220.127.116.11 13:27, 6 April 2013 (UTC)
A question: Who is Randall referring to by naming "Mike" in the fifth panel? I thought it alluded to Mike the sentient super computer from Robert Heinlein's The Moon is a Harsh Mistress, but I'm curious as to other interpretations. 18.104.22.168 09:26, 22 November 2013 (UTC)
- I'm assuming it is some kid they know called 'Mike', but perhaps my powers of deduction aren't as fearsome as I think. 22.214.171.124 23:17, 9 January 2014 (UTC)
A tree with a USB port? Maybe we should mention dead drops somewhere? Wow, and I just found this: Dead Tree Drop, I don't know if it's inspired by xkcd, but it's an awesome idea :D Klamann (talk) 12:42, 9 February 2014 (UTC)

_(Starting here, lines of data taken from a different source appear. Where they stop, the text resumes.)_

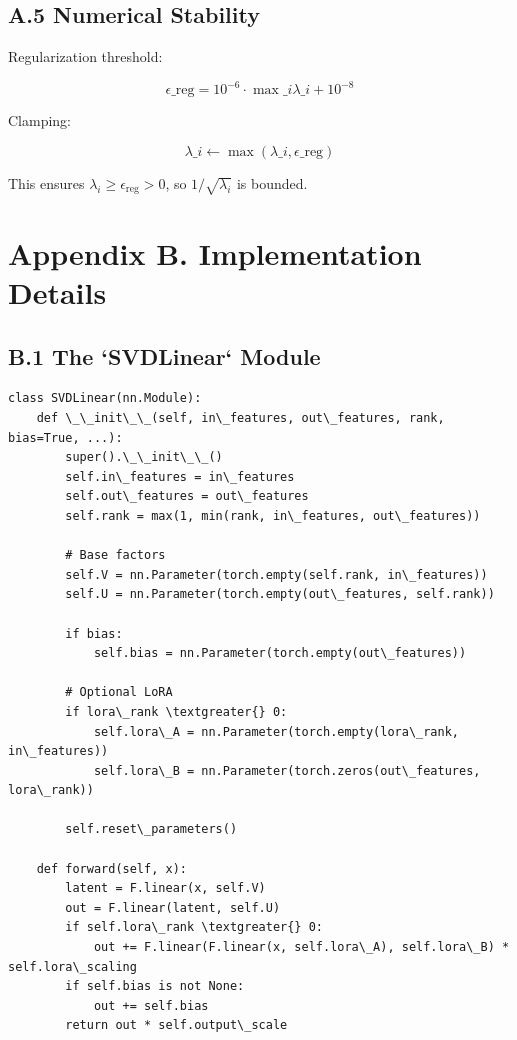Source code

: \subsection{A.5 Numerical Stability}

Regularization threshold:

\[
\epsilon\_\text{reg} = 10^{-6} \cdot \max\_i \lambda\_i + 10^{-8}
\tag{A.12}
\]

Clamping:

\[
\lambda\_i \leftarrow \max(\lambda\_i, \epsilon\_\text{reg})
\tag{A.13}
\]

This ensures $\lambda_i \geq \epsilon_\text{reg} > 0$, so $1/\sqrt{\lambda_i}$ is bounded.


\section{Appendix B. Implementation Details}

\subsection{B.1 The `SVDLinear` Module}

\begin{lstlisting}
class SVDLinear(nn.Module):
    def \_\_init\_\_(self, in\_features, out\_features, rank, bias=True, ...):
        super().\_\_init\_\_()
        self.in\_features = in\_features
        self.out\_features = out\_features
        self.rank = max(1, min(rank, in\_features, out\_features))
        
        # Base factors
        self.V = nn.Parameter(torch.empty(self.rank, in\_features))
        self.U = nn.Parameter(torch.empty(out\_features, self.rank))
        
        if bias:
            self.bias = nn.Parameter(torch.empty(out\_features))
        
        # Optional LoRA
        if lora\_rank \textgreater{} 0:
            self.lora\_A = nn.Parameter(torch.empty(lora\_rank, in\_features))
            self.lora\_B = nn.Parameter(torch.zeros(out\_features, lora\_rank))
        
        self.reset\_parameters()
    
    def forward(self, x):
        latent = F.linear(x, self.V)
        out = F.linear(latent, self.U)
        if self.lora\_rank \textgreater{} 0:
            out += F.linear(F.linear(x, self.lora\_A), self.lora\_B) * self.lora\_scaling
        if self.bias is not None:
            out += self.bias
        return out * self.output\_scale
\end{lstlisting}

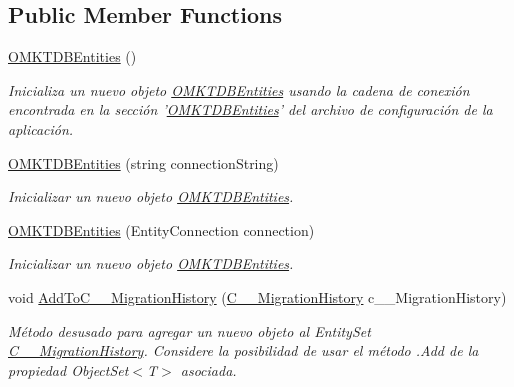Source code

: \subsection*{Public Member Functions}
\begin{DoxyCompactItemize}
\item 
\hyperlink{class_game_memory_1_1_o_m_k_t_d_b_entities_a0aafc6eff88094ee3298696afb1f379a}{O\-M\-K\-T\-D\-B\-Entities} ()
\begin{DoxyCompactList}\small\item\em Inicializa un nuevo objeto \hyperlink{class_game_memory_1_1_o_m_k_t_d_b_entities}{O\-M\-K\-T\-D\-B\-Entities} usando la cadena de conexión encontrada en la sección '\hyperlink{class_game_memory_1_1_o_m_k_t_d_b_entities}{O\-M\-K\-T\-D\-B\-Entities}' del archivo de configuración de la aplicación. \end{DoxyCompactList}\item 
\hyperlink{class_game_memory_1_1_o_m_k_t_d_b_entities_a176e56526c22b56f058e0e5558003549}{O\-M\-K\-T\-D\-B\-Entities} (string connection\-String)
\begin{DoxyCompactList}\small\item\em Inicializar un nuevo objeto \hyperlink{class_game_memory_1_1_o_m_k_t_d_b_entities}{O\-M\-K\-T\-D\-B\-Entities}. \end{DoxyCompactList}\item 
\hyperlink{class_game_memory_1_1_o_m_k_t_d_b_entities_a402c8c5e03fbf49df4efc864096c7de9}{O\-M\-K\-T\-D\-B\-Entities} (Entity\-Connection connection)
\begin{DoxyCompactList}\small\item\em Inicializar un nuevo objeto \hyperlink{class_game_memory_1_1_o_m_k_t_d_b_entities}{O\-M\-K\-T\-D\-B\-Entities}. \end{DoxyCompactList}\item 
void \hyperlink{class_game_memory_1_1_o_m_k_t_d_b_entities_a61799ab7889066b0cb44d3e67d25a7ee}{Add\-To\-C\-\_\-\-\_\-\-Migration\-History} (\hyperlink{class_game_memory_1_1_c_____migration_history}{C\-\_\-\-\_\-\-Migration\-History} c\-\_\-\-\_\-\-Migration\-History)
\begin{DoxyCompactList}\small\item\em Método desusado para agregar un nuevo objeto al Entity\-Set \hyperlink{class_game_memory_1_1_c_____migration_history}{C\-\_\-\-\_\-\-Migration\-History}. Considere la posibilidad de usar el método .Add de la propiedad Object\-Set$<$T$>$ asociada. \end{DoxyCompactList}\item 

\end{DoxyCompactItemize}
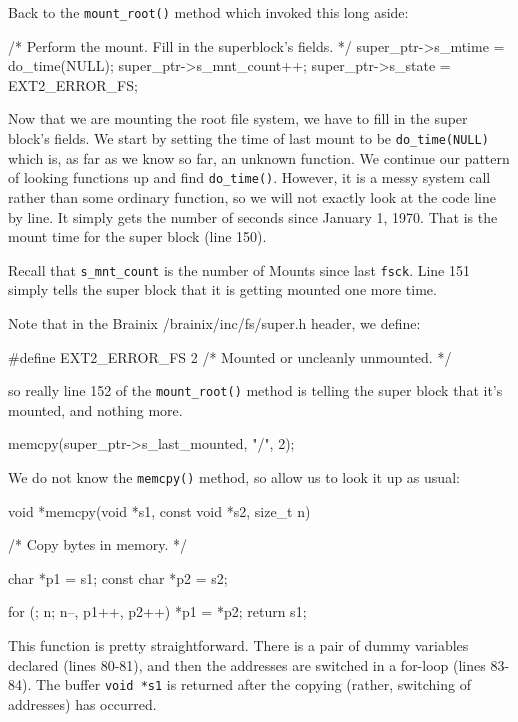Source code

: Back to the \verb|mount_root()| method which invoked this long aside:
\begin{code}[numbers=left,firstnumber=149,label={[Beginning of /brainix/src/fs/mount.c]End of /brainix/src/fs/mount.c}]
      /* Perform the mount.  Fill in the superblock's fields. */
      super_ptr->s_mtime = do_time(NULL);
      super_ptr->s_mnt_count++;
      super_ptr->s_state = EXT2_ERROR_FS;
\end{code}
Now that we are mounting the root file system, we have to fill in the super block's fields. We start by setting the time of last mount to be \verb|do_time(NULL)| which is, as far as we know so far, an unknown function. We continue our pattern of looking functions up and find \verb|do_time()|. However, it is a messy system call rather than some ordinary function, so we will not exactly look at the code line by line. It simply gets the number of seconds since January 1, 1970. That is the mount time for the super block (line 150).

Recall that \verb|s_mnt_count| is the number of Mounts since last \verb|fsck|. Line 151 simply tells the super block that it is getting mounted one more time.

Note that in the Brainix /brainix/inc/fs/super.h header, we define:
\begin{code}[numbers=left,firstnumber=89,label={[Beginning of /brainix/inc/fs/super.h ]End of /brainix/inc/fs/super.h}]
 #define EXT2_ERROR_FS		2 /* Mounted or uncleanly unmounted. */
\end{code}
so really line 152 of the \verb|mount_root()| method is telling the super block that it's mounted, and nothing more.

\begin{code}[numbers=left,firstnumber=153,label={[Beginning of /brainix/src/fs/mount.c]End of /brainix/src/fs/mount.c}]
      memcpy(super_ptr->s_last_mounted, "/\0", 2);
\end{code}
We do not know the \verb|memcpy()| method, so allow us to look it up as usual: 
\begin{code}[numbers=left,firstnumber=75,label={[Beginning of /brainix/src/lib/string.c]End of /brainix/src/lib/string.c}]
 void *memcpy(void *s1, const void *s2, size_t n)
 {

 /* Copy bytes in memory. */
 
      char *p1 = s1;
      const char *p2 = s2;
 
      for (; n; n--, p1++, p2++)
           *p1 = *p2;
      return s1;
 }
\end{code}
This function is pretty straightforward. There is a pair of dummy variables declared (lines 80-81), and then the addresses are switched in a for-loop (lines 83-84). The buffer \verb|void *s1| is returned after the copying (rather, switching of addresses) has occurred.

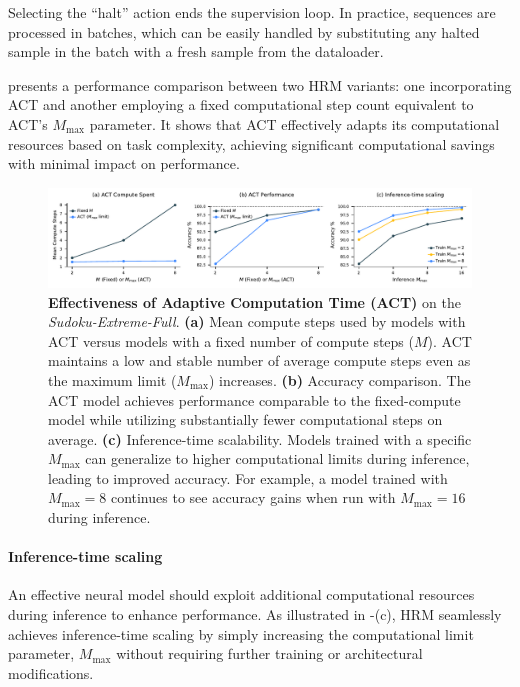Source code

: Selecting the ``halt'' action ends the supervision loop. In practice, sequences are processed in batches, which can be easily handled by substituting any halted sample in the batch with a fresh sample from the dataloader.

 presents a performance comparison between two HRM variants: one incorporating ACT and another employing a fixed computational step count equivalent to ACT's $M_{\max}$ parameter. It shows that ACT effectively adapts its computational resources based on task complexity, achieving significant computational savings with minimal impact on performance.

\begin{figure}[t!]
\centering
\includegraphics[width=\linewidth]{figures/act/act.pdf} 
\caption{\textbf{Effectiveness of Adaptive Computation Time (ACT)} on the \textit{Sudoku-Extreme-Full}.
\textbf{(a)} Mean compute steps used by models with ACT versus models with a fixed number of compute steps ($M$). ACT maintains a low and stable number of average compute steps even as the maximum limit ($M_{\max}$) increases.
\textbf{(b)} Accuracy comparison. The ACT model achieves performance comparable to the fixed-compute model while utilizing substantially fewer computational steps on average.
\textbf{(c)} Inference-time scalability. Models trained with a specific $M_{\max}$ can generalize to higher computational limits during inference, leading to improved accuracy. For example, a model trained with $M_{\max}=8$ continues to see accuracy gains when run with $M_{\max}=16$ during inference.}
\label{fig:act}
\end{figure}

\paragraph{Inference-time scaling}
An effective neural model should exploit additional computational resources during inference to enhance performance. As illustrated in -(c), HRM seamlessly achieves inference-time scaling by simply increasing the computational limit parameter, $M_{\max}$ without requiring further training or architectural modifications.

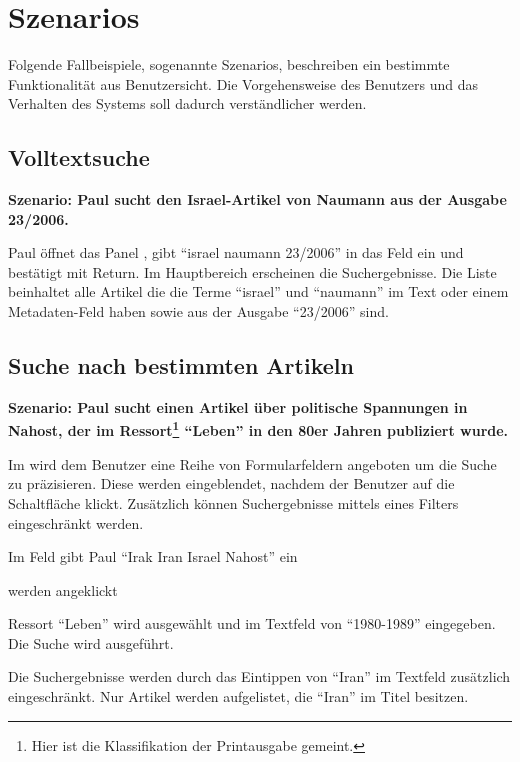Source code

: 

\chapter{Szenarios}

Folgende Fallbeispiele, sogenannte Szenarios, beschreiben ein bestimmte
Funktionalität aus Benutzersicht. Die Vorgehensweise des Benutzers und 
das Verhalten des Systems soll dadurch verständlicher werden.

\section{Volltextsuche}

\textbf{Szenario: Paul sucht den Israel-Artikel von Naumann aus der Ausgabe 23/2006.}

Paul öffnet das Panel , gibt "`israel naumann 23/2006"' in das Feld
 ein und bestätigt mit Return. Im Hauptbereich
erscheinen die Suchergebnisse. Die Liste beinhaltet alle Artikel die die Terme "`israel"' und
"`naumann"' im Text oder einem Metadaten-Feld haben sowie aus der Ausgabe
"`23/2006"' sind.


\section{Suche nach bestimmten Artikeln}

\textbf{Szenario: Paul sucht einen Artikel über politische Spannungen in Nahost, der im
Ressort\footnote{Hier ist die Klassifikation der Printausgabe gemeint.}
"`Leben"' in den 80er Jahren publiziert wurde.}

Im  wird dem Benutzer eine Reihe von
Formularfeldern angeboten um die Suche zu präzisieren. Diese werden
eingeblendet, nachdem der Benutzer auf die Schaltfläche
 klickt. Zusätzlich können Suchergebnisse
mittels eines Filters eingeschränkt werden.

\begin{compactenum}
  \item Im Feld  gibt Paul "`Irak Iran Israel
  Nahost"' ein
  \item {} werden angeklickt
  \item Ressort "`Leben"' wird ausgewählt und im Textfeld von
   "`1980-1989"' eingegeben. Die Suche wird ausgeführt.
  \item Die Suchergebnisse werden durch das Eintippen von "`Iran"' im
   Textfeld zusätzlich eingeschränkt. Nur Artikel
  werden aufgelistet, die "`Iran"' im Titel besitzen.
\end{compactenum}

I can see what the strip is trying to do, but the comparison to the original book really kind of misses the point. The tree in Silverstein's book gave of itself to the kid. Unless the tree is also Shel Silverstein, that book doesn't belong to it to give or lend. (And what's more, the book was not even available for Kindle until Feb 18, 2014, two and a half years after the strip was posted!) —Robotech (talk) 03:27, 4 March 2014 (UTC)
- If you'll pardon the pun, I think that by taking this strip so literally you are missing the forest for the trees. Orazor (talk) 07:22, 1 August 2014 (UTC)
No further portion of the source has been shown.